Partial alignment of group-specific consensus sequences and an example of probe selection for Microcystis. The discriminating probe is indicated by light gray box, and the common probe is indicated by an unshaded box. The important base (A) at the 3′ end of the discriminating probe is underlined.

FIG. 3.

NJ tree based on 16S rRNA gene sequences showing the 19 cyanobacterial groups. The probes used in the microarray were designed according to these groups. The P. marinus group is embedded in the large Synechococcus group. The tree contained 338 cyanobacterial 16S rRNA gene sequences. This phylogenetic tree stability has been supported by bootstrap analysis. For bootstrap analysis, 500 resamplings were performed by using the NJ algorithm in ARB. The bootstrap tree is available at http://www.ulg.ac.be/cingprot/midichip/output/publications/Castiglioni_Tree.htm.

FIG. 4.

Deposition scheme and several examples of LDR-universal array results. On the figure, the slide with eight arrays (top left corner), the deposition scheme of an array (top right corner), and a table specifying the cyanobacterial groups and the corresponding zip codes (bottom right corner) are shown. The hybridization-positive control is indicated by light gray shading, and the UNICYANO probe is indicated by boldface type. Each cyanobacterial group has four replicate spots. Hybridization results of the amplified 16S rRNA gene from the strains are shown in the bottom left corner. (A) Aphanizomenon sp. strain 202; (B) Calothrix sp. strain PCC 7714; (C) M. aeruginosa strain PCC 9354; (D) Plankthotrix sp. strain 1LT27S08; (E) S. major strain PCC 6313; (F) Synechococcus sp. strain Hegewald 74-30.

FIG. 5.

Testing of LDR sensitivity. (A) Correlation between signal intensity and template concentration. The effect of template concentration on LDR was tested with PCR products of Planktothrix sp. strain 1LT27S08, Calothrix sp. strain PCC 7714, and M. aeruginosa strain PCC 9354, ranging from 0.5 to 100 fmol. (B) Signal-to-noise ratio plotted against template quantity. Each data point represents the ratio between the mean signal intensity of the target-specific zip codes and the mean signal intensity of nonspecific zip codes. PCR products from Planktothrix sp. strain 1LT27S08 (1 to 100 fmol) were used as a template.

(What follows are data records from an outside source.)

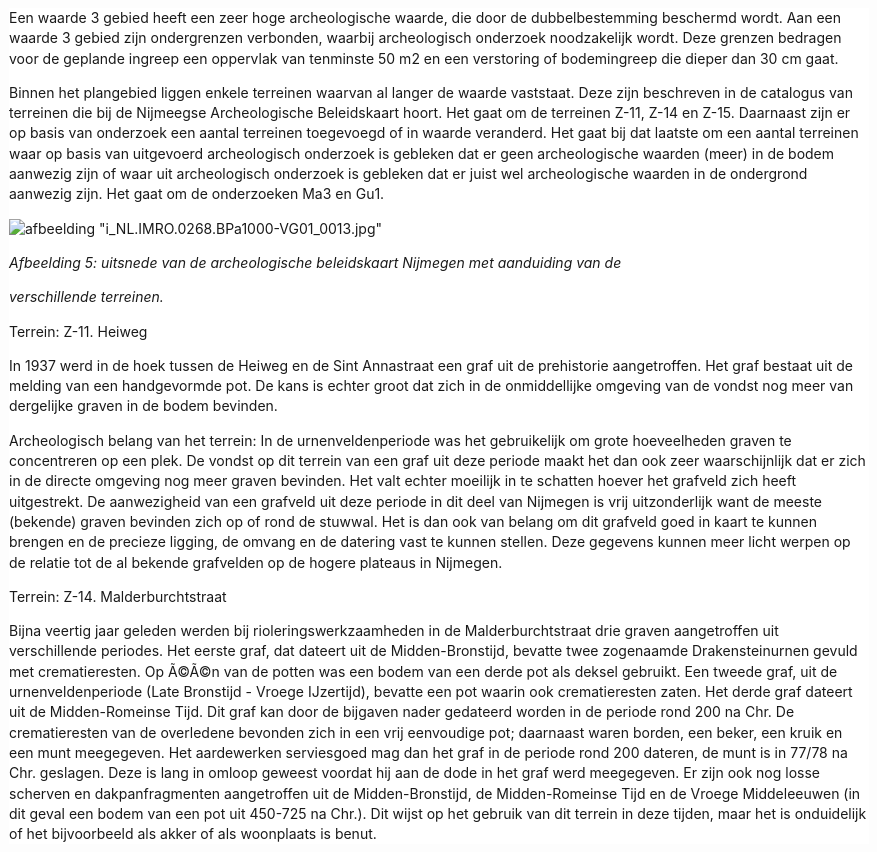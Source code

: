 Een waarde 3 gebied heeft een zeer hoge archeologische waarde, die door de dubbelbestemming beschermd wordt. Aan een waarde 3 gebied zijn ondergrenzen verbonden, waarbij archeologisch onderzoek noodzakelijk wordt. Deze grenzen bedragen voor de geplande ingreep een oppervlak van tenminste 50 m2 en een verstoring of bodemingreep die dieper dan 30 cm gaat.

Binnen het plangebied liggen enkele terreinen waarvan al langer de waarde vaststaat. Deze zijn beschreven in de catalogus van terreinen die bij de Nijmeegse Archeologische Beleidskaart hoort. Het gaat om de terreinen Z\-11, Z\-14 en Z\-15\. Daarnaast zijn er op basis van onderzoek een aantal terreinen toegevoegd of in waarde veranderd. Het gaat bij dat laatste om een aantal terreinen waar op basis van uitgevoerd archeologisch onderzoek is gebleken dat er geen archeologische waarden (meer) in de bodem aanwezig zijn of waar uit archeologisch onderzoek is gebleken dat er juist wel archeologische waarden in de ondergrond aanwezig zijn. Het gaat om de onderzoeken Ma3 en Gu1\.

![afbeelding "i_NL.IMRO.0268.BPa1000-VG01_0013.jpg"](i_NL.IMRO.0268.BPa1000-VG01_0013.jpg)

*Afbeelding 5: uitsnede van de archeologische beleidskaart Nijmegen met aanduiding van de*

*verschillende terreinen.*

Terrein: Z\-11\. Heiweg

In 1937 werd in de hoek tussen de Heiweg en de Sint Annastraat een graf uit de prehistorie aangetroffen. Het graf bestaat uit de melding van een handgevormde pot. De kans is echter groot dat zich in de onmiddellijke omgeving van de vondst nog meer van dergelijke graven in de bodem bevinden.

Archeologisch belang van het terrein: In de urnenveldenperiode was het gebruikelijk om grote hoeveelheden graven te concentreren op een plek. De vondst op dit terrein van een graf uit deze periode maakt het dan ook zeer waarschijnlijk dat er zich in de directe omgeving nog meer graven bevinden. Het valt echter moeilijk in te schatten hoever het grafveld zich heeft uitgestrekt. De aanwezigheid van een grafveld uit deze periode in dit deel van Nijmegen is vrij uitzonderlijk want de meeste (bekende) graven bevinden zich op of rond de stuwwal. Het is dan ook van belang om dit grafveld goed in kaart te kunnen brengen en de precieze ligging, de omvang en de datering vast te kunnen stellen. Deze gegevens kunnen meer licht werpen op de relatie tot de al bekende grafvelden op de hogere plateaus in Nijmegen.

Terrein: Z\-14\. Malderburchtstraat

Bijna veertig jaar geleden werden bij rioleringswerkzaamheden in de Malderburchtstraat drie graven aangetroffen uit verschillende periodes. Het eerste graf, dat dateert uit de Midden\-Bronstijd, bevatte twee zogenaamde Drakensteinurnen gevuld met crematieresten. Op Ã©Ã©n van de potten was een bodem van een derde pot als deksel gebruikt. Een tweede graf, uit de urnenveldenperiode (Late Bronstijd \- Vroege IJzertijd), bevatte een pot waarin ook crematieresten zaten. Het derde graf dateert uit de Midden\-Romeinse Tijd. Dit graf kan door de bijgaven nader gedateerd worden in de periode rond 200 na Chr. De crematieresten van de overledene bevonden zich in een vrij eenvoudige pot; daarnaast waren borden, een beker, een kruik en een munt meegegeven. Het aardewerken serviesgoed mag dan het graf in de periode rond 200 dateren, de munt is in 77/78 na Chr. geslagen. Deze is lang in omloop geweest voordat hij aan de dode in het graf werd meegegeven. Er zijn ook nog losse scherven en dakpanfragmenten aangetroffen uit de Midden\-Bronstijd, de Midden\-Romeinse Tijd en de Vroege Middeleeuwen (in dit geval een bodem van een pot uit 450\-725 na Chr.). Dit wijst op het gebruik van dit terrein in deze tijden, maar het is onduidelijk of het bijvoorbeeld als akker of als woonplaats is benut.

The signal-to-noise ratio increases with growing template concentrations.

FIG. 6.

Microarray analyses of complex cyanobacterial samples. (A) The hybridization result of the unbalanced LDR mix shows how spot intensity (left) and measured fluorescence intensity (right) correspond to the concentrations of targets. The LDR mix contained 100 fmol of the PCR product from both M. aeruginosa strain PCC 9354 and Aphanizomenon sp. strain 202 and 5 fmol of the PCR product of both S. major strain PCC 6313 and Calothrix sp. strain PCC 7714. (B) The environmental sample 0TU27 from Lake Tuusulanjärvi (Finland) was analyzed with the array. The hybridization pattern shows the presence of Microcystis, Anabaena/Aphanizomenon, and Woronichinia spp.